Should JPA entities and DDD entities be the same classes?

孤者浪人 提交于 2019-12-21 13:07:13

问题


There are classes that are entities according to DDD, and there are classes that have @javax.persistence.Entity annotation. Should they be the same classes? Or should JPA entities act just as a mechanism for a mapper (https://martinfowler.com/eaaCatalog/dataMapper.html) to load DDD entities from a database (and store them) and be kept outside the domain model?

Would it make a difference if database metadata were separated and stored externally (for example, in XML)? If such classes are entities, where is the boundary? I think classes generated from XSD (for example, with JAXB) or even from database with MyBatis Generator are not entities as understood in DDD.


回答1:


That's an implementation detail really. They could be or they could not depending on the flexibility of your ORM. For instance, if your ORM allows to map your domain objects without polluting them with persistence concerns then that's the approach that requires the less overhead and which I'd go for.

On the other hand, if your ORM is not flexible enough then you could go for a pragmatic hybrid approach where your AR and it's state are two different classes and where the state class is simple enough to easily be mapped. Note that the AR would still be responsible to protect it's state here and the state object wouldn't be accessed directly from outside the AR. The approach is described by Vaughn Vernon here.




回答2:


Your JPA entities should be the domain entities. Why? Your domain entities should express some strong constraints, e.g. by

  • Having parameterized constructors
  • Not exposing all setters
  • Do validation on write operations

If possible, a domain entity should always remain a valid business entity. By introducing some kind of mapper, you introduce a possibility to automagically write arbitrary stuff into your domain entities, which basically renders your constraints useless.

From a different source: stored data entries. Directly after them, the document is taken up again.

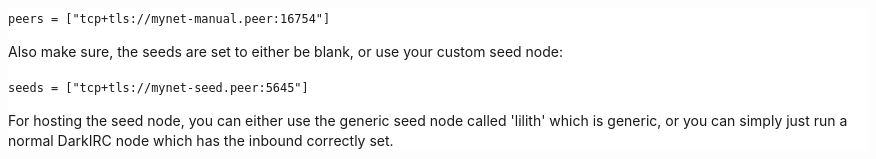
 ```
peers = ["tcp+tls://mynet-manual.peer:16754"]
```

Also make sure, the seeds are set to either be blank, or use your custom seed
node:

```
seeds = ["tcp+tls://mynet-seed.peer:5645"]
```

For hosting the seed node, you can either use the generic seed node called
'lilith' which is generic, or you can simply just run a normal DarkIRC node
which has the inbound correctly set.
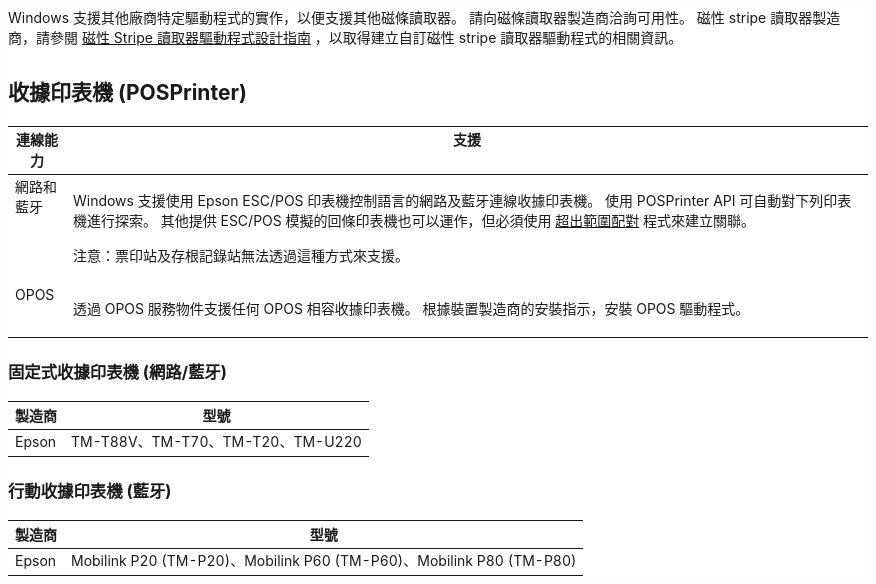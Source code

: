  Windows 支援其他廠商特定驅動程式的實作，以便支援其他磁條讀取器。 請向磁條讀取器製造商洽詢可用性。 磁性 stripe 讀取器製造商，請參閱 [磁性 Stripe 讀取器驅動程式設計指南](/windows-hardware/drivers/ddi/_pos/index) ，以取得建立自訂磁性 stripe 讀取器驅動程式的相關資訊。

## <a name="receipt-printer-posprinter"></a>收據印表機 (POSPrinter)
| 連線能力 | 支援 |
| -------------|-------------|
| 網路和藍牙 | <p>Windows 支援使用 Epson ESC/POS 印表機控制語言的網路及藍牙連線收據印表機。  使用 POSPrinter API 可自動對下列印表機進行探索。 其他提供 ESC/POS 模擬的回條印表機也可以運作，但必須使用 [超出範圍配對](./point-of-service.md#out-of-band-pairing) 程式來建立關聯。</p><p>注意：票印站及存根記錄站無法透過這種方式來支援。</p> |
| OPOS    | <p> 透過 OPOS 服務物件支援任何 OPOS 相容收據印表機。 根據裝置製造商的安裝指示，安裝 OPOS 驅動程式。 </p> |

### <a name="stationary-receipt-printers-networkbluetooth"></a>固定式收據印表機 (網路/藍牙)
| 製造商 |    型號 |
|--------------|-----------|
| Epson |   TM-T88V、TM-T70、TM-T20、TM-U220 |

### <a name="mobile-receipt-printers-bluetooth"></a>行動收據印表機 (藍牙)
| 製造商 |    型號 |
|--------------|-----------|
| Epson |   Mobilink P20 (TM-P20)、Mobilink P60 (TM-P60)、Mobilink P80 (TM-P80) |
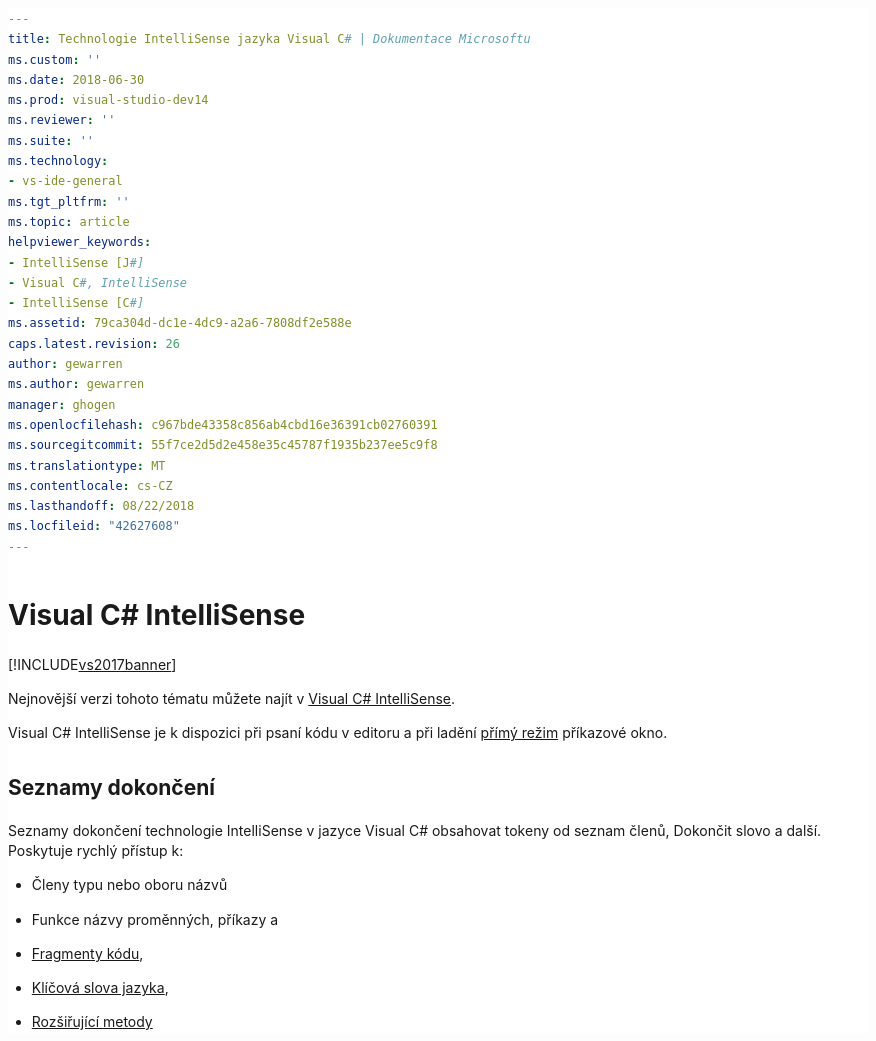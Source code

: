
 ```yaml
---
title: Technologie IntelliSense jazyka Visual C# | Dokumentace Microsoftu
ms.custom: ''
ms.date: 2018-06-30
ms.prod: visual-studio-dev14
ms.reviewer: ''
ms.suite: ''
ms.technology:
- vs-ide-general
ms.tgt_pltfrm: ''
ms.topic: article
helpviewer_keywords:
- IntelliSense [J#]
- Visual C#, IntelliSense
- IntelliSense [C#]
ms.assetid: 79ca304d-dc1e-4dc9-a2a6-7808df2e588e
caps.latest.revision: 26
author: gewarren
ms.author: gewarren
manager: ghogen
ms.openlocfilehash: c967bde43358c856ab4cbd16e36391cb02760391
ms.sourcegitcommit: 55f7ce2d5d2e458e35c45787f1935b237ee5c9f8
ms.translationtype: MT
ms.contentlocale: cs-CZ
ms.lasthandoff: 08/22/2018
ms.locfileid: "42627608"
---
```

# <a name="visual-c-intellisense"></a>Visual C# IntelliSense
[!INCLUDE[vs2017banner](../includes/vs2017banner.md)]

Nejnovější verzi tohoto tématu můžete najít v [Visual C# IntelliSense](https://docs.microsoft.com/visualstudio/ide/visual-csharp-intellisense).  
  
Visual C# IntelliSense je k dispozici při psaní kódu v editoru a při ladění [přímý režim](../ide/reference/immediate-window.md) příkazové okno.  
  
## <a name="completion-lists"></a>Seznamy dokončení  
 Seznamy dokončení technologie IntelliSense v jazyce Visual C# obsahovat tokeny od seznam členů, Dokončit slovo a další. Poskytuje rychlý přístup k:  
  
-   Členy typu nebo oboru názvů  
  
-   Funkce názvy proměnných, příkazy a  
  
-   [Fragmenty kódu](#CodeSnippets),  
  
-   [Klíčová slova jazyka](#Keywords),  
  
-   [Rozšiřující metody](#ExtensionMethods)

The other option would be enforcing the same constraints on JPA and domain entities which introduces redundancy.

Your best bet is keeping your JPA entities as ORM-agnostic as possible. Using Hibernate, this can be done using a configurating class or XML file. But I am no Java EE/JPA guy, so it's hard for me to give a good implementation advice.




回答3:


After some more experience with JPA and microservices, I would say that I would most likely not separate them when using JPA, unless there's a reason that makes me do otherwise. On the other hand, entities in a single bounded context do not necessarily have to be only JPA entities. It's possible to have both entities mapped by JPA implementation and entities mapped from DTOs using other technologies (like JSON mappers) or manually.